* [Aim of the exercise]: In the material below, find all lines with the string "adress" and copy them.

* [Data]:

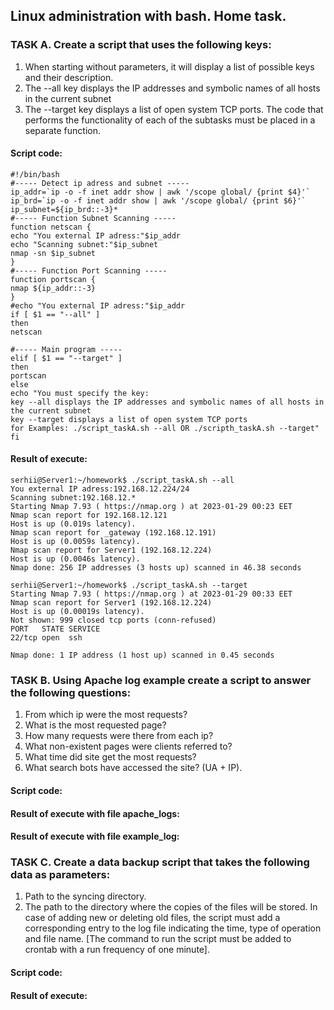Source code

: ## Linux administration with bash. Home task.

### TASK A. Create a script that uses the following keys:

1. When starting without parameters, it will display a list of possible keys and their description.
2. The --all key displays the IP addresses and symbolic names of all hosts in the current subnet
3. The --target key displays a list of open system TCP ports.
   The code that performs the functionality of each of the subtasks must be placed in a separate function.

#### Script code:
```
#!/bin/bash
#----- Detect ip adress and subnet -----
ip_addr=`ip -o -f inet addr show | awk '/scope global/ {print $4}'`
ip_brd=`ip -o -f inet addr show | awk '/scope global/ {print $6}'`
ip_subnet=${ip_brd::-3}*
#----- Function Subnet Scanning -----
function netscan {
echo "You external IP adress:"$ip_addr
echo "Scanning subnet:"$ip_subnet
nmap -sn $ip_subnet
}
#----- Function Port Scanning -----
function portscan {
nmap ${ip_addr::-3}
}
#echo "You external IP adress:"$ip_addr
if [ $1 == "--all" ]
then
netscan

#----- Main program -----
elif [ $1 == "--target" ]
then
portscan
else
echo "You must specify the key:
key --all displays the IP addresses and symbolic names of all hosts in the current subnet
key --target displays a list of open system TCP ports
for Examples: ./script_taskA.sh --all OR ./scripth_taskA.sh --target"
fi
```

#### Result of execute:
```
serhii@Server1:~/homework$ ./script_taskA.sh --all
You external IP adress:192.168.12.224/24
Scanning subnet:192.168.12.*
Starting Nmap 7.93 ( https://nmap.org ) at 2023-01-29 00:23 EET
Nmap scan report for 192.168.12.121
Host is up (0.019s latency).
Nmap scan report for _gateway (192.168.12.191)
Host is up (0.0059s latency).
Nmap scan report for Server1 (192.168.12.224)
Host is up (0.0046s latency).
Nmap done: 256 IP addresses (3 hosts up) scanned in 46.38 seconds

serhii@Server1:~/homework$ ./script_taskA.sh --target
Starting Nmap 7.93 ( https://nmap.org ) at 2023-01-29 00:33 EET
Nmap scan report for Server1 (192.168.12.224)
Host is up (0.00019s latency).
Not shown: 999 closed tcp ports (conn-refused)
PORT   STATE SERVICE
22/tcp open  ssh

Nmap done: 1 IP address (1 host up) scanned in 0.45 seconds
```

### TASK B. Using Apache log example create a script to answer the following questions:

1. From which ip were the most requests?
2. What is the most requested page?
3. How many requests were there from each ip?
4. What non-existent pages were clients referred to?
5. What time did site get the most requests?
6. What search bots have accessed the site? (UA + IP).

#### Script code:

#### Result of execute with file apache_logs:

#### Result of execute with file example_log:

### TASK C. Create a data backup script that takes the following data as parameters:

1. Path to the syncing directory.
2. The path to the directory where the copies of the files will be stored.
   In case of adding new or deleting old files, the script must add a corresponding entry to the log file indicating the time, type of operation and file name. [The command to run the script must be added to crontab with a run frequency of one minute].

#### Script code:

#### Result of execute:
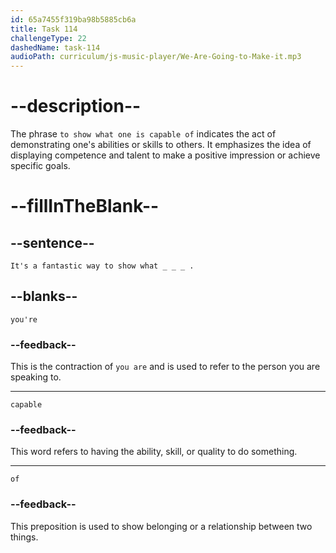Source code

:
 ```yaml
---
id: 65a7455f319ba98b5885cb6a
title: Task 114
challengeType: 22
dashedName: task-114
audioPath: curriculum/js-music-player/We-Are-Going-to-Make-it.mp3
---
```


<!--
AUDIO REFERENCE:
Tom: It's a fantastic way to show what you're capable of.
-->

# --description--

The phrase `to show what one is capable of` indicates the act of demonstrating one's abilities or skills to others. It emphasizes the idea of displaying competence and talent to make a positive impression or achieve specific goals.

# --fillInTheBlank--

## --sentence--

`It's a fantastic way to show what _ _ _ .`

## --blanks--

`you're`

### --feedback--

This is the contraction of `you are` and is used to refer to the person you are speaking to.

---

`capable`

### --feedback--

This word refers to having the ability, skill, or quality to do something.

---

`of`

### --feedback--

This preposition is used to show belonging or a relationship between two things.
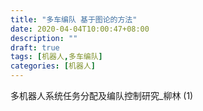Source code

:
 ```yaml
---
title: "多车编队 基于图论的方法"
date: 2020-04-04T10:00:47+08:00
description: ""
draft: true
tags: [机器人,多车编队]
categories: [机器人]
---
```

多机器人系统任务分配及编队控制研究_柳林 (1)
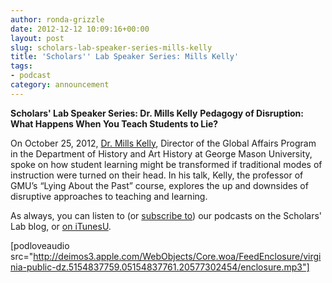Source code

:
 ```yaml
---
author: ronda-grizzle
date: 2012-12-12 10:09:16+00:00
layout: post
slug: scholars-lab-speaker-series-mills-kelly
title: 'Scholars'' Lab Speaker Series: Mills Kelly'
tags:
- podcast
category: announcement
---
```


**Scholars' Lab Speaker Series: Dr. Mills Kelly**
**Pedagogy of Disruption: What Happens When You Teach Students to Lie?**

On October 25, 2012, [Dr. Mills Kelly](http://historyarthistory.gmu.edu/people/tkelly7), Director of the Global Affairs Program in the Department of History and Art History at George Mason University, spoke on how student learning might be transformed if traditional modes of instruction were turned on their head. In his talk, Kelly, the professor of GMU’s “Lying About the Past” course, explores the up and downsides of disruptive approaches to teaching and learning.

As always, you can listen to (or [subscribe to](https://scholarslab.org/category/podcasts/)) our podcasts on the Scholars' Lab blog, or [on iTunesU](http://itunes.apple.com/us/itunes-u/scholars-lab-speaker-series/id401906619).

[podloveaudio src="http://deimos3.apple.com/WebObjects/Core.woa/FeedEnclosure/virginia-public-dz.5154837759.05154837761.20577302454/enclosure.mp3"]
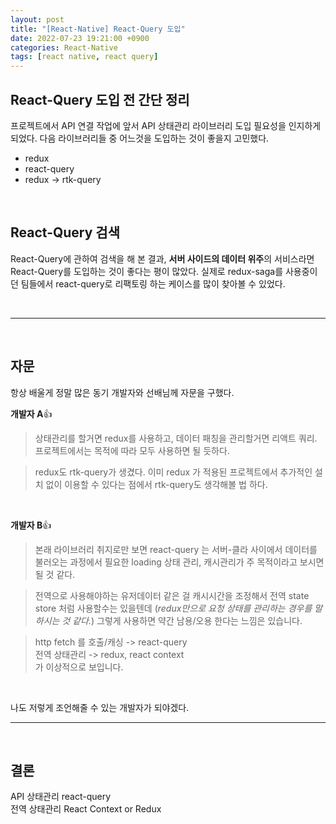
 ```yaml
---
layout: post
title: "[React-Native] React-Query 도입"
date: 2022-07-23 19:21:00 +0900
categories: React-Native
tags: [react native, react query]
---
```


## React-Query 도입 전 간단 정리

프로젝트에서 API 연결 작업에 앞서 API 상태관리 라이브러리 도입 필요성을 인지하게되었다. 다음 라이브러리들 중 어느것을 도입하는 것이 좋을지 고민했다.

- redux
- react-query
- redux → rtk-query

<br/>

## React-Query 검색

React-Query에 관하여 검색을 해 본 결과, **서버 사이드의 데이터 위주**의 서비스라면 React-Query를 도입하는 것이 좋다는 평이 많았다. 실제로 redux-saga를 사용중이던 팀들에서 react-query로 리팩토링 하는 케이스를 많이 찾아볼 수 있었다.

<br/>

---

<br/>

## 자문

항상 배울게 정말 많은 동기 개발자와 선배님께 자문을 구했다.

**개발자 A**👍

> 상태관리를 할거면 redux를 사용하고, 데이터 패칭을 관리할거면 리액트 쿼리. 프로젝트에서는 목적에 따라 모두 사용하면 될 듯하다.

> redux도 rtk-query가 생겼다. 이미 redux 가 적용된 프로젝트에서 추가적인 설치 없이 이용할 수 있다는 점에서 rtk-query도 생각해볼 법 하다.

<br/>

**개발자 B**👍

> 본래 라이브러리 취지로만 보면 react-query 는 서버-클라 사이에서 데이터를 불러오는 과정에서 필요한 loading 상태 관리, 캐시관리가 주 목적이라고 보시면 될 것 같다.

> 전역으로 사용해야하는 유저데이터 같은 걸 캐시시간을 조정해서 전역 state store 처럼 사용할수는 있을텐데 (_redux만으로 요청 상태를 관리하는 경우를 말하시는 것 같다._) 그렇게 사용하면 약간 남용/오용 한다는 느낌은 있습니다.

> http fetch 를 호출/캐싱 -> react-query  
> 전역 상태관리 -> redux, react context  
> 가 이상적으로 보입니다.

<br/>

나도 저렇게 조언해줄 수 있는 개발자가 되야겠다.

---

<br/>

## 결론

API 상태관리 react-query  
전역 상태관리 React Context or Redux
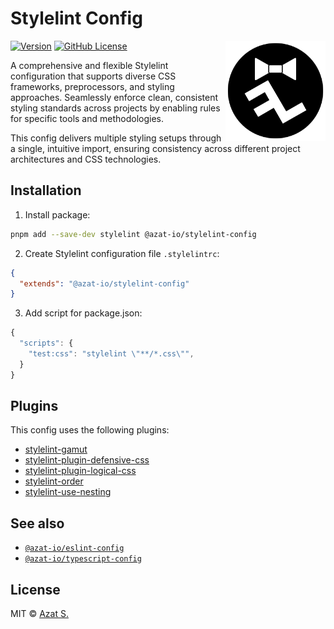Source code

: # Stylelint Config

<img
  src="https://raw.githubusercontent.com/azat-io/stylelint-config/main/assets/logo.svg"
  alt="Stylelint Config Logo"
  align="right"
  width="160"
  height="160"
/>

[![Version](https://img.shields.io/npm/v/@azat-io/stylelint-config.svg?color=fff&labelColor=000)](https://npmjs.com/package/@azat-io/stylelint-config)
[![GitHub License](https://img.shields.io/badge/license-MIT-232428.svg?color=fff&labelColor=000)](https://github.com/azat-io/stylelint-config/blob/main/license.md)

A comprehensive and flexible Stylelint configuration that supports diverse CSS frameworks, preprocessors, and styling approaches. Seamlessly enforce clean, consistent styling standards across projects by enabling rules for specific tools and methodologies.

This config delivers multiple styling setups through a single, intuitive import, ensuring consistency across different project architectures and CSS technologies.

## Installation

1. Install package:

```sh
pnpm add --save-dev stylelint @azat-io/stylelint-config
```

2. Create Stylelint configuration file `.stylelintrc`:

```json
{
  "extends": "@azat-io/stylelint-config"
}
```

3. Add script for package.json:

```js
{
  "scripts": {
    "test:css": "stylelint \"**/*.css\"",
  }
}
```

## Plugins

This config uses the following plugins:

- [stylelint-gamut](https://github.com/fpetrakov/stylelint-gamut)
- [stylelint-plugin-defensive-css](https://github.com/yuschick/stylelint-plugin-defensive-css)
- [stylelint-plugin-logical-css](https://github.com/yuschick/stylelint-plugin-logical-css)
- [stylelint-order](https://github.com/hudochenkov/stylelint-order)
- [stylelint-use-nesting](https://github.com/csstools/stylelint-use-nesting)

## See also

- [`@azat-io/eslint-config`](https://github.com/azat-io/eslint-config)
- [`@azat-io/typescript-config`](https://github.com/azat-io/typescript-config)

## License

MIT &copy; [Azat S.](https://azat.io)
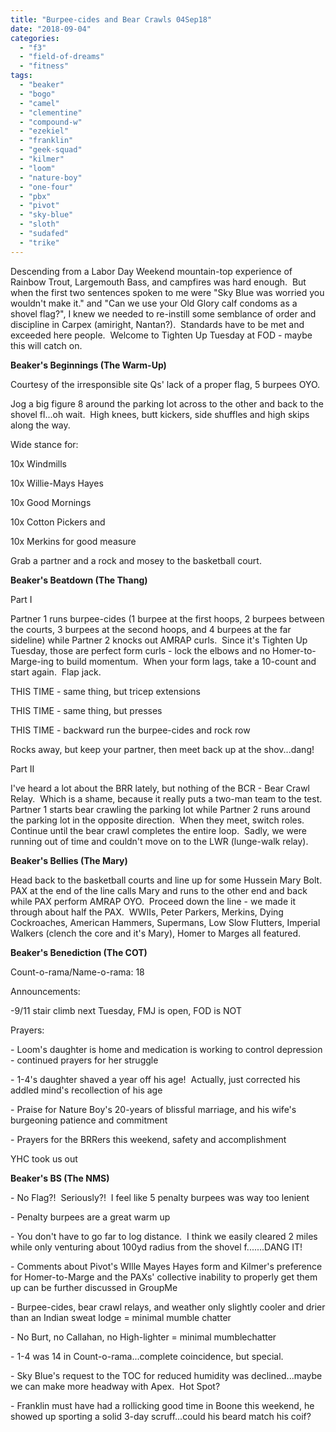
```yaml
---
title: "Burpee-cides and Bear Crawls 04Sep18"
date: "2018-09-04"
categories: 
  - "f3"
  - "field-of-dreams"
  - "fitness"
tags: 
  - "beaker"
  - "bogo"
  - "camel"
  - "clementine"
  - "compound-w"
  - "ezekiel"
  - "franklin"
  - "geek-squad"
  - "kilmer"
  - "loom"
  - "nature-boy"
  - "one-four"
  - "pbx"
  - "pivot"
  - "sky-blue"
  - "sloth"
  - "sudafed"
  - "trike"
---
```


Descending from a Labor Day Weekend mountain-top experience of Rainbow Trout, Largemouth Bass, and campfires was hard enough.  But when the first two sentences spoken to me were "Sky Blue was worried you wouldn't make it." and "Can we use your Old Glory calf condoms as a shovel flag?", I knew we needed to re-instill some semblance of order and discipline in Carpex (amiright, Nantan?).  Standards have to be met and exceeded here people.  Welcome to Tighten Up Tuesday at FOD - maybe this will catch on.

**Beaker's Beginnings (The Warm-Up)**

Courtesy of the irresponsible site Qs' lack of a proper flag, 5 burpees OYO.

Jog a big figure 8 around the parking lot across to the other and back to the shovel fl...oh wait.  High knees, butt kickers, side shuffles and high skips along the way.

Wide stance for:

10x Windmills

10x Willie-Mays Hayes

10x Good Mornings

10x Cotton Pickers and

10x Merkins for good measure

Grab a partner and a rock and mosey to the basketball court.

**Beaker's Beatdown (The Thang)**

Part I

Partner 1 runs burpee-cides (1 burpee at the first hoops, 2 burpees between the courts, 3 burpees at the second hoops, and 4 burpees at the far sideline) while Partner 2 knocks out AMRAP curls.  Since it's Tighten Up Tuesday, those are perfect form curls - lock the elbows and no Homer-to-Marge-ing to build momentum.  When your form lags, take a 10-count and start again.  Flap jack.

THIS TIME - same thing, but tricep extensions

THIS TIME - same thing, but presses

THIS TIME - backward run the burpee-cides and rock row

Rocks away, but keep your partner, then meet back up at the shov...dang!

Part II

I've heard a lot about the BRR lately, but nothing of the BCR - Bear Crawl Relay.  Which is a shame, because it really puts a two-man team to the test.  Partner 1 starts bear crawling the parking lot while Partner 2 runs around the parking lot in the opposite direction.  When they meet, switch roles.  Continue until the bear crawl completes the entire loop.  Sadly, we were running out of time and couldn't move on to the LWR (lunge-walk relay).

**Beaker's Bellies (The Mary)**

Head back to the basketball courts and line up for some Hussein Mary Bolt.  PAX at the end of the line calls Mary and runs to the other end and back while PAX perform AMRAP OYO.  Proceed down the line - we made it through about half the PAX.  WWIIs, Peter Parkers, Merkins, Dying Cockroaches, American Hammers, Supermans, Low Slow Flutters, Imperial Walkers (clench the core and it's Mary), Homer to Marges all featured.

**Beaker's Benediction (The COT)**

Count-o-rama/Name-o-rama: 18

Announcements:

\-9/11 stair climb next Tuesday, FMJ is open, FOD is NOT

Prayers:

\- Loom's daughter is home and medication is working to control depression - continued prayers for her struggle

\- 1-4's daughter shaved a year off his age!  Actually, just corrected his addled mind's recollection of his age

\- Praise for Nature Boy's 20-years of blissful marriage, and his wife's burgeoning patience and commitment

\- Prayers for the BRRers this weekend, safety and accomplishment

YHC took us out

**Beaker's BS (The NMS)**

\- No Flag?!  Seriously?!  I feel like 5 penalty burpees was way too lenient

\- Penalty burpees are a great warm up

\- You don't have to go far to log distance.  I think we easily cleared 2 miles while only venturing about 100yd radius from the shovel f.......DANG IT!

\- Comments about Pivot's WIlle Mayes Hayes form and Kilmer's preference for Homer-to-Marge and the PAXs' collective inability to properly get them up can be further discussed in GroupMe

\- Burpee-cides, bear crawl relays, and weather only slightly cooler and drier than an Indian sweat lodge = minimal mumble chatter

\- No Burt, no Callahan, no High-lighter = minimal mumblechatter

\- 1-4 was 14 in Count-o-rama...complete coincidence, but special.

\- Sky Blue's request to the TOC for reduced humidity was declined...maybe we can make more headway with Apex.  Hot Spot?

\- Franklin must have had a rollicking good time in Boone this weekend, he showed up sporting a solid 3-day scruff...could his beard match his coif?
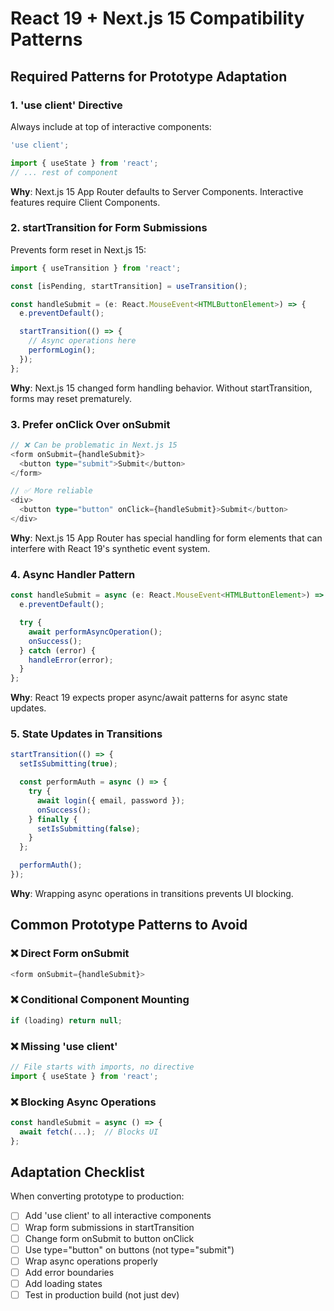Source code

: # React 19 + Next.js 15 Compatibility Patterns

## Required Patterns for Prototype Adaptation

### 1. 'use client' Directive

Always include at top of interactive components:

```typescript
'use client';

import { useState } from 'react';
// ... rest of component
```

**Why**: Next.js 15 App Router defaults to Server Components. Interactive features require Client Components.

### 2. startTransition for Form Submissions

Prevents form reset in Next.js 15:

```typescript
import { useTransition } from 'react';

const [isPending, startTransition] = useTransition();

const handleSubmit = (e: React.MouseEvent<HTMLButtonElement>) => {
  e.preventDefault();

  startTransition(() => {
    // Async operations here
    performLogin();
  });
};
```

**Why**: Next.js 15 changed form handling behavior. Without startTransition, forms may reset prematurely.

### 3. Prefer onClick Over onSubmit

```typescript
// ❌ Can be problematic in Next.js 15
<form onSubmit={handleSubmit}>
  <button type="submit">Submit</button>
</form>

// ✅ More reliable
<div>
  <button type="button" onClick={handleSubmit}>Submit</button>
</div>
```

**Why**: Next.js 15 App Router has special handling for form elements that can interfere with React 19's synthetic event system.

### 4. Async Handler Pattern

```typescript
const handleSubmit = async (e: React.MouseEvent<HTMLButtonElement>) => {
  e.preventDefault();

  try {
    await performAsyncOperation();
    onSuccess();
  } catch (error) {
    handleError(error);
  }
};
```

**Why**: React 19 expects proper async/await patterns for async state updates.

### 5. State Updates in Transitions

```typescript
startTransition(() => {
  setIsSubmitting(true);

  const performAuth = async () => {
    try {
      await login({ email, password });
      onSuccess();
    } finally {
      setIsSubmitting(false);
    }
  };

  performAuth();
});
```

**Why**: Wrapping async operations in transitions prevents UI blocking.

## Common Prototype Patterns to Avoid

### ❌ Direct Form onSubmit
```typescript
<form onSubmit={handleSubmit}>
```

### ❌ Conditional Component Mounting
```typescript
if (loading) return null;
```

### ❌ Missing 'use client'
```typescript
// File starts with imports, no directive
import { useState } from 'react';
```

### ❌ Blocking Async Operations
```typescript
const handleSubmit = async () => {
  await fetch(...);  // Blocks UI
};
```

## Adaptation Checklist

When converting prototype to production:

- [ ] Add 'use client' to all interactive components
- [ ] Wrap form submissions in startTransition
- [ ] Change form onSubmit to button onClick
- [ ] Use type="button" on buttons (not type="submit")
- [ ] Wrap async operations properly
- [ ] Add error boundaries
- [ ] Add loading states
- [ ] Test in production build (not just dev)
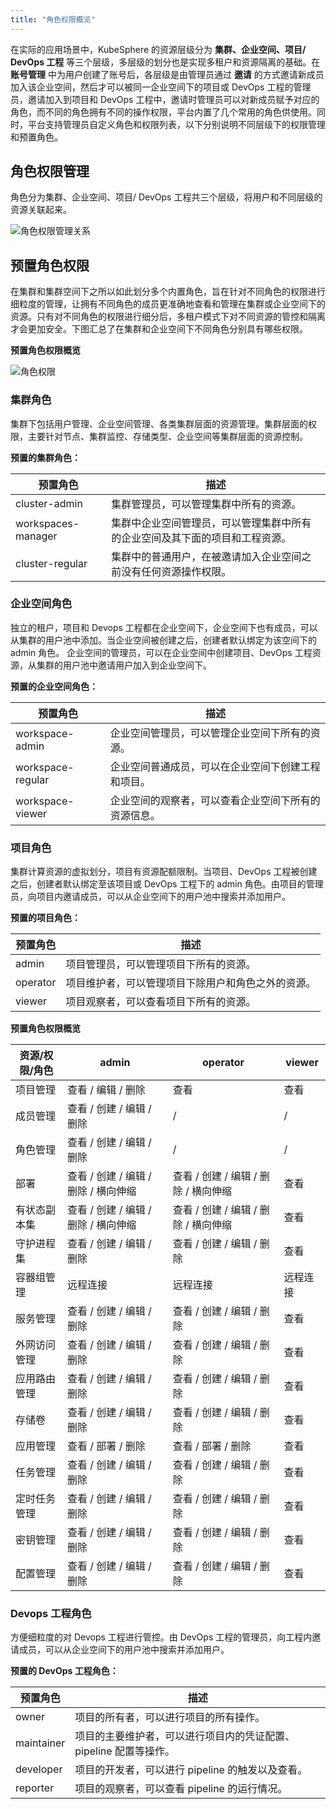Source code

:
 ```yaml
---
title: "角色权限概览"
---
```


在实际的应用场景中，KubeSphere 的资源层级分为 **集群、企业空间、项目/ DevOps 工程** 等三个层级，多层级的划分也是实现多租户和资源隔离的基础。在 **账号管理** 中为用户创建了账号后，各层级是由管理员通过 **邀请** 的方式邀请新成员加入该企业空间，然后才可以被同一企业空间下的项目或 DevOps 工程的管理员，邀请加入到项目和 DevOps 工程中，邀请时管理员可以对新成员赋予对应的角色，而不同的角色拥有不同的操作权限，平台内置了几个常用的角色供使用。同时，平台支持管理员自定义角色和权限列表，以下分别说明不同层级下的权限管理和预置角色。

## 角色权限管理

角色分为集群、企业空间、项目/ DevOps 工程共三个层级，将用户和不同层级的资源关联起来。

![角色权限管理关系](/role-management-design.svg)

## 预置角色权限

在集群和集群空间下之所以如此划分多个内置角色，旨在针对不同角色的权限进行细粒度的管理，让拥有不同角色的成员更准确地查看和管理在集群或企业空间下的资源。只有对不同角色的权限进行细分后，多租户模式下对不同资源的管控和隔离才会更加安全。下图汇总了在集群和企业空间下不同角色分别具有哪些权限。

**预置角色权限概览**

![角色权限](/cluster-workspace-roles.png)

### 集群角色

集群下包括用户管理、企业空间管理、各类集群层面的资源管理。集群层面的权限，主要针对节点、集群监控、存储类型、企业空间等集群层面的资源控制。

**预置的集群角色：**

|预置角色|描述|
|---|---|
|cluster-admin |集群管理员，可以管理集群中所有的资源。|
|workspaces-manager|集群中企业空间管理员，可以管理集群中所有的企业空间及其下面的项目和工程资源。|
|cluster-regular|集群中的普通用户，在被邀请加入企业空间之前没有任何资源操作权限。|

### 企业空间角色

独立的租户，项目和 Devops 工程都在企业空间下，企业空间下也有成员，可以从集群的用户池中添加。当企业空间被创建之后，创建者默认绑定为该空间下的 admin 角色。 企业空间的管理员，可以在企业空间中创建项目、DevOps 工程资源，从集群的用户池中邀请用户加入到企业空间下。

**预置的企业空间角色：**

|预置角色|描述|
|---|---|
|workspace-admin |企业空间管理员，可以管理企业空间下所有的资源。|
|workspace-regular|企业空间普通成员，可以在企业空间下创建工程和项目。|
|workspace-viewer|企业空间的观察者，可以查看企业空间下所有的资源信息。|


### 项目角色

集群计算资源的虚拟划分，项目有资源配额限制。当项目、DevOps 工程被创建之后，创建者默认绑定至该项目或 DevOps 工程下的 admin 角色。由项目的管理员，向项目内邀请成员，可以从企业空间下的用户池中搜索并添加用户。

**预置的项目角色：**

|预置角色|描述|
|---|---|
|admin |项目管理员，可以管理项目下所有的资源。|
|operator|项目维护者，可以管理项目下除用户和角色之外的资源。|
|viewer|项目观察者，可以查看项目下所有的资源。|

**预置角色权限概览**

|资源/权限/角色|admin|operator|viewer|
|---|---|---|---|
|项目管理|查看 / 编辑 / 删除|查看|查看|
|成员管理|查看 / 创建 / 编辑 / 删除| /|  /|
|角色管理|查看 / 创建 / 编辑 / 删除| /|  /|
|部署|查看 / 创建 / 编辑 / 删除 / 横向伸缩|查看 / 创建 / 编辑 / 删除 / 横向伸缩|查看 |
|有状态副本集|查看 / 创建 / 编辑 / 删除 / 横向伸缩|查看 / 创建 / 编辑 / 删除 / 横向伸缩|查看 |
|守护进程集|查看 / 创建 / 编辑 / 删除|查看 / 创建 / 编辑 / 删除|查看 |
|容器组管理|远程连接|远程连接|远程连接|
|服务管理|查看 / 创建 / 编辑 / 删除|查看 / 创建 / 编辑 / 删除|查看|
|外网访问管理|查看 / 创建 / 编辑 / 删除|查看 / 创建 / 编辑 / 删除|查看|
|应用路由管理|查看 / 创建 / 编辑 / 删除|查看 / 创建 / 编辑 / 删除|查看|
|存储卷|查看 / 创建 / 编辑 / 删除|查看 / 创建 / 编辑 / 删除|查看|
|应用管理|查看 / 部署 / 删除| 查看 / 部署 / 删除 |查看|
|任务管理|查看 / 创建 / 编辑 / 删除| 查看 / 创建 / 编辑 / 删除|查看|
|定时任务管理|查看 / 创建 / 编辑 / 删除| 查看 / 创建 / 编辑 / 删除|查看|
|密钥管理|查看 / 创建 / 编辑 / 删除| 查看 / 创建 / 编辑 / 删除|查看|
|配置管理|查看 / 创建 / 编辑 / 删除| 查看 / 创建 / 编辑 / 删除|查看|

### Devops 工程角色

方便细粒度的对 Devops 工程进行管控。由 DevOps 工程的管理员，向工程内邀请成员，可以从企业空间下的用户池中搜索并添加用户。

**预置的 DevOps 工程角色：**

|预置角色|描述|
|---|---|
|owner |项目的所有者，可以进行项目的所有操作。|
|maintainer|项目的主要维护者，可以进行项目内的凭证配置、pipeline 配置等操作。|
|developer|项目的开发者，可以进行 pipeline 的触发以及查看。|
|reporter|项目的观察者，可以查看 pipeline 的运行情况。|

* [Written response]:
#----- Detect ip adress and subnet -----
echo "You external IP adress:"$ip_addr
#echo "You external IP adress:"$ip_addr
You external IP adress:192.168.12.224/24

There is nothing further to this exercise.